The basic version uses an OTP sheet of ~140 passwords. People can opt in to
use phone-based validation (push notifications to an app and confirmation with
a slider). As far as I know (I don’t speak much Danish so I can’t look it up),
this is a requirement to offer banking services in Denmark.

I used to work in infosec for governments and banks. Typically, the only way
to have these kind of things implemented is by having regulation that enforces
it. Banks don’t want to have to foot the bill for 2FA, and they can (as
another poster pointed out) claim the user was careless with their password to
not have to cover phishing attacks. Most of the time, banks will claim that
their user base is in remote locations and SMS-based 2FA is unreliable
(believable in Oz), or that they don’t want to “inconvenience their
customers”.

The other issue is with choosing a tech.
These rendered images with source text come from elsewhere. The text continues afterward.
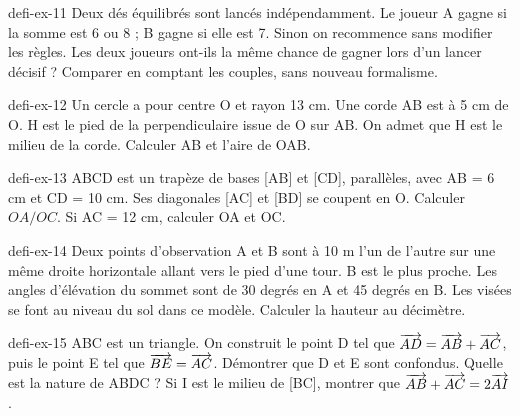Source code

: \begin{blocEdition}{defi-ex-11}
Deux dés équilibrés sont lancés indépendamment. Le joueur A gagne si la somme est 6 ou 8 ; B gagne si elle est 7. Sinon on recommence sans modifier les règles. Les deux joueurs ont-ils la même chance de gagner lors d’un lancer décisif ? Comparer en comptant les couples, sans nouveau formalisme.
\end{blocEdition}
\begin{blocEdition}{defi-ex-12}
Un cercle a pour centre O et rayon 13 cm. Une corde AB est à 5 cm de O. H est le pied de la perpendiculaire issue de O sur AB. On admet que H est le milieu de la corde. Calculer AB et l’aire de OAB.\label{fig-defi-12}

\end{blocEdition}
\begin{blocEdition}{defi-ex-13}
ABCD est un trapèze de bases [AB] et [CD], parallèles, avec AB = 6 cm et CD = 10 cm. Ses diagonales [AC] et [BD] se coupent en O. Calculer $OA/OC$. Si AC = 12 cm, calculer OA et OC.\label{fig-defi-13}

\end{blocEdition}
\begin{blocEdition}{defi-ex-14}
Deux points d’observation A et B sont à 10 m l’un de l’autre sur une même droite horizontale allant vers le pied d’une tour. B est le plus proche. Les angles d’élévation du sommet sont de 30 degrés en A et 45 degrés en B. Les visées se font au niveau du sol dans ce modèle. Calculer la hauteur au décimètre.\label{fig-defi-14}

\end{blocEdition}
\begin{blocEdition}{defi-ex-15}
ABC est un triangle. On construit le point D tel que $\vect{AD}=\vect{AB}+\vect{AC}$, puis le point E tel que $\vect{BE}=\vect{AC}$. Démontrer que D et E sont confondus. Quelle est la nature de ABDC ? Si I est le milieu de [BC], montrer que $\vect{AB}+\vect{AC}=2\vect{AI}$.\label{fig-defi-15}

\end{blocEdition}

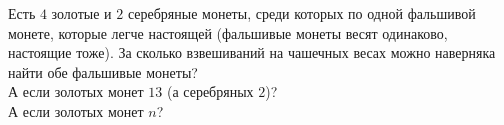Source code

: \begin{problems}
\item
\sbp
Есть $4$ золотые и $2$ серебряные монеты, среди которых по одной фальшивой
монете, которые легче настоящей
(фальшивые монеты весят одинаково, настоящие тоже).
За сколько взвешиваний  на чашечных весах можно наверняка найти обе фальшивые
монеты?
\\
\sbp
А если золотых монет $13$ (а серебряных $2$)?
\\
\sbp
А если золотых монет $n$?

\end{problems}

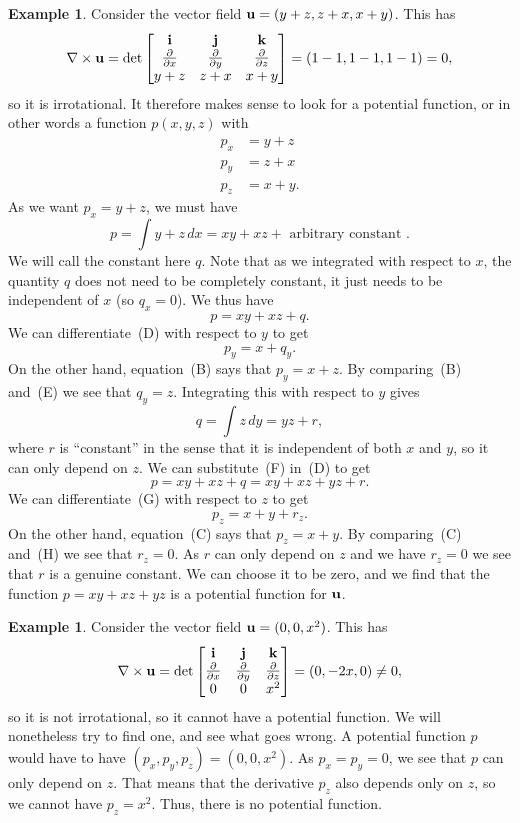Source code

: \documentclass[reqno]{amsart}
\theoremstyle{definition}
\newtheorem{example}[theorem]{Example}
\begin{document}
\begin{example}
 Consider the vector field $\mathbf{u}=(y+z,z+x,x+y)$.  This has
 \[ \nabla\times\mathbf{u} = 
  \det\left[\begin{matrix} \mathbf{i} & \mathbf{j} & \mathbf{k} \\
           \frac{\partial}{\partial x} & \frac{\partial}{\partial y} & \frac{\partial}{\partial z} \\
           y+z & z+x & x+y \end{matrix}\right] = 
   (1-1,1-1,1-1) = 0,
 \]
 so it is irrotational.  It therefore makes sense to look for a
 potential function, or in other words a function $p(x,y,z)$ with
 \begin{align*}
  p_x &= y+z \tag{A} \\
  p_y &= z+x \tag{B} \\
  p_z &= x+y. \tag{C}
 \end{align*}
 As we want $p_x=y+z$, we must have
 \[ p = \int y+z\,dx = xy+xz + \text{ arbitrary constant }. \]
 We will call the constant here $q$.  Note that as we integrated with
 respect to $x$, the quantity $q$ does not need to be completely
 constant, it just needs to be independent of $x$ (so $q_x=0$).  We
 thus have 
 \[ p = xy+xz+q. \tag{D} \]
 We can differentiate~(D) with respect to $y$ to get 
 \[ p_y=x+q_y. \tag{E} \] 
 On the other hand, equation~(B) says that $p_y=x+z$.  By
 comparing~(B) and~(E) we see that $q_y=z$.  Integrating this with
 respect to $y$ gives 
 \[ q = \int z\,dy = yz + r, \tag{F} \]
 where $r$ is ``constant'' in the sense that it is independent of both
 $x$ and $y$, so it can only depend on $z$.  We can substitute~(F)
 in~(D) to get 
 \[ p = xy+xz+q=xy+xz+yz+r. \tag{G} \]
 We can differentiate~(G) with respect to $z$ to get
 \[ p_z = x+y+r_z. \tag{H} \]
 On the other hand, equation~(C) says that $p_z=x+y$.  By
 comparing~(C) and~(H) we see that $r_z=0$.  As $r$ can only depend on
 $z$ and we have $r_z=0$ we see that $r$ is a genuine constant.  We
 can choose it to be zero, and we find that the function $p=xy+xz+yz$
 is a potential function for $\mathbf{u}$.  
\end{example}
\begin{example}
 Consider the vector field $\mathbf{u}=(0,0,x^2)$.  This has
 \[ \nabla\times\mathbf{u} = 
  \det\left[\begin{matrix} \mathbf{i} & \mathbf{j} & \mathbf{k} \\
           \frac{\partial}{\partial x} & \frac{\partial}{\partial y} & \frac{\partial}{\partial z} \\
           0 & 0 & x^2 \end{matrix}\right] = 
   (0,-2x,0) \neq 0,
 \]
 so it is not irrotational, so it cannot have a potential function.
 We will nonetheless try to find one, and see what goes wrong.  A
 potential function $p$ would have to have $(p_x,p_y,p_z)=(0,0,x^2)$.
 As $p_x=p_y=0$, we see that $p$ can only depend on $z$.  That means
 that the derivative $p_z$ also depends only on $z$, so we cannot have
 $p_z=x^2$.  Thus, there is no potential function.
\end{example}
\end{document}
What if the bank picks wrong? What if
it has an enormous cost?

A bank in the UK decided to use smartcard/credit card based OTP, and it
resulted in the torture and death of one or two foreign students. It’s quite
simply safer to wait until you’re regulated to use a specific tech, just so
that you can’t be blamed if it backfires.

------
RileyJames
Unclear about this, I have commbank and Citibank accounts and both require 2FA
to login to web banking.

What exactly are you referring to when you say “website”?

CommBanks 2FA can be disabled tho.

------
Dicey84
I think it's just the banks 'she'll be right' attitude.

ING still uses a client code, which is written on your card plus a 4+ digit
pin code on both Web and app to login.

It will take one decent breech for them to wake up..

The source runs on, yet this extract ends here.